Arazları yaratma kudretinin arazların taşıyıcısı cisimlere mi, arazlar arasından seçilmiş belirli türlere mi, insana mı yoksa Allah Teâlâ’ya mı ait olduğu hususu kelâmcıların arazlar konusunda tartıştıkları en temel problemlerdendir. Mütekellimlerin, fiilleri araz olarak kabullerinin bir yansıması olarak bu problem, klasik kelâm metinlerinde kulların fiilleri, tevlîd bahsi, tabiatçı âlem anlayışının eleştirisi bahisleriyle bağlantılı olarak ele alınmaktadır.

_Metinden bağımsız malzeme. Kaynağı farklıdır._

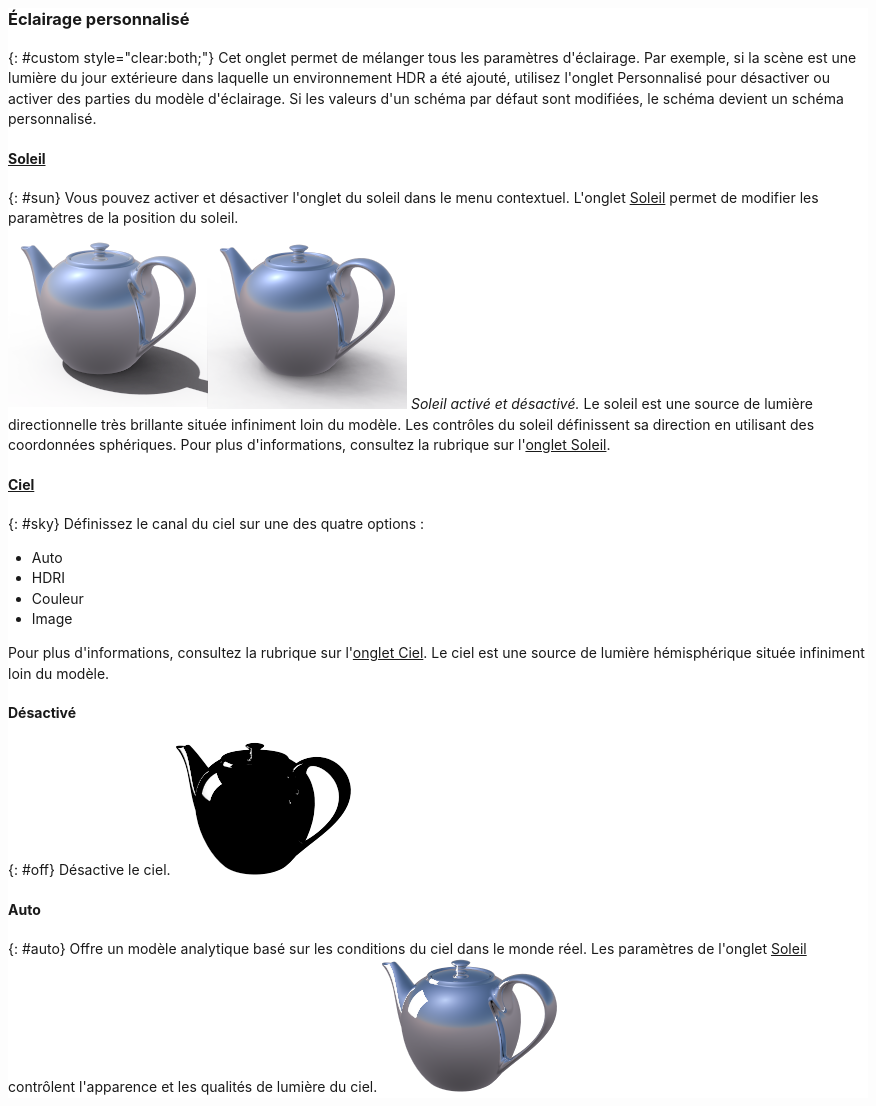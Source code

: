 ### Éclairage personnalisé
{: #custom  style="clear:both;"}
Cet onglet permet de mélanger tous les paramètres d'éclairage.  Par exemple, si la scène est une lumière du jour extérieure dans laquelle un environnement HDR a été ajouté, utilisez l'onglet Personnalisé pour désactiver ou activer des parties du modèle d'éclairage.  Si les valeurs d'un schéma par défaut sont modifiées, le schéma devient un schéma personnalisé.

####  [Soleil](sun-and-sky-tabs.html#sun)
{: #sun}
Vous pouvez activer et désactiver l'onglet du soleil dans le menu contextuel. L'onglet [Soleil](sun-and-sky-tabs.html#sun) permet de modifier les paramètres de la position du soleil. 

![images/lightsunon.png](images/lightsunon.png)
*Soleil activé et désactivé.*
Le soleil est une source de lumière directionnelle très brillante située infiniment loin du modèle. Les contrôles du soleil définissent sa direction en utilisant des coordonnées sphériques. Pour plus d'informations, consultez la rubrique sur l'[onglet Soleil](sun-and-sky-tabs.html#sun).

####  [Ciel](sun-and-sky-tabs.html#sky)
{: #sky}
Définissez le canal du ciel sur une des quatre options :

* Auto
* HDRI
* Couleur
* Image

Pour plus d'informations, consultez la rubrique sur l'[onglet Ciel](sun-and-sky-tabs.html#sky).
Le ciel est une source de lumière hémisphérique située infiniment loin du modèle.

#### Désactivé
{: #off}
Désactive le ciel.
![images/chromenosky.png](images/chromenosky.png)

#### Auto
{: #auto}
Offre un modèle analytique basé sur les conditions du ciel dans le monde réel. Les paramètres de l'onglet [Soleil](sun-and-sky-tabs.html) contrôlent l'apparence et les qualités de lumière du ciel.
![images/chromeautosky.png](images/chromeautosky.png)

Fiil olarak kabul edilmeleri hasebiyle mütevelliden yani sebebe bağlı şekilde meydana gelen fiiller ve kulların fiillerinin fâilinin kimliği meseleleri arazların yaratıcılarının yahut fâillerinin kimliğinin de tartışılmasına yol açmıştır. Bu tartışmalara bağlı olarak bazı Mu‘tezilîler arazları, sadece Allah Teâlâ’nın kudreti kapsamında olanlar ve beşer kudreti kapsamına da dahil olanlar şeklinde taksim etmişler böylece arazların bir kısmının sadece Allah Teâlâ tarafından yaratıldığını bir kısmının yaratılışının ise kulların kudreti kapsamında olabileceğini ileri sürmüşlerdir. Bu taksimde beşer kudreti kapsamındaki arazlar da kulların doğrudan meydana getirebilecekleri ve ancak başka bir arazın aracılığı ile mütevelliden meydana getirebilecekleri arazlar olmak üzere iki alt kısma ayrılmıştır. Bu bağlamda arazların bir kısmına belirli araz türlerinin oluşturucu sebebi (müvellid) vazifesi yüklenmiştir. Onların bu yaklaşımı âlemin tabiatlar tarafından meydana getirildiğini savunan tabiatçılar ile eş görülerek eleştirilmiştir.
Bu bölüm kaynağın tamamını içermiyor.